■ What needs to be done ■
Calculate how many lines of the data hold "href". The answer consists of that number only.

■ Data ■
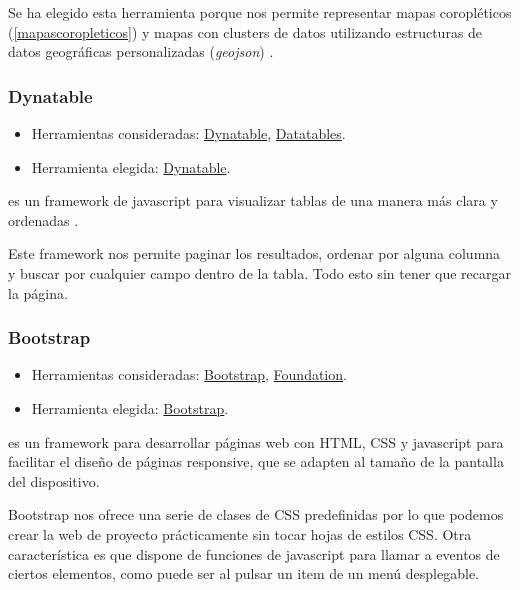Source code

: Se ha elegido esta herramienta porque nos permite representar mapas coropléticos (\ref{mapascoropleticos}) y mapas con clusters de datos \cite{misc:foliumcluster} utilizando estructuras de datos geográficas personalizadas (\textit{geojson}) \cite{docs:geojson}.

\subsubsection{Dynatable}

\begin{itemize}
	\tightlist
	\item
	Herramientas consideradas:
	\href{https://www.dynatable.com/}{Dynatable}, 
	\href{https://datatables.net/}{Datatables}.
	\item
	Herramienta elegida:
	\href{https://www.dynatable.com/}{Dynatable}.
\end{itemize}

 es un framework de javascript para visualizar tablas de una manera más clara y ordenadas \cite{docs:dynatable}.

Este framework nos permite paginar los resultados, ordenar por alguna columna y buscar por cualquier campo dentro de la tabla. Todo esto sin tener que recargar la página.

\subsubsection{Bootstrap}

\begin{itemize}
	\tightlist
	\item
	Herramientas consideradas:
	\href{https://getbootstrap.com/}{Bootstrap}, 
	\href{https://foundation.zurb.com/}{Foundation}.
	\item
	Herramienta elegida:
	\href{https://getbootstrap.com/}{Bootstrap}.
\end{itemize}

 es un framework para desarrollar páginas web con HTML, CSS y javascript para facilitar el diseño de páginas responsive, que se adapten al tamaño de la pantalla del dispositivo.

Bootstrap nos ofrece una serie de clases de CSS predefinidas por lo que podemos crear la web de proyecto prácticamente sin tocar hojas de estilos CSS. Otra característica es que dispone de funciones de javascript para llamar a eventos de ciertos elementos, como puede ser al pulsar un item de un menú desplegable.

■ Finished task ■
6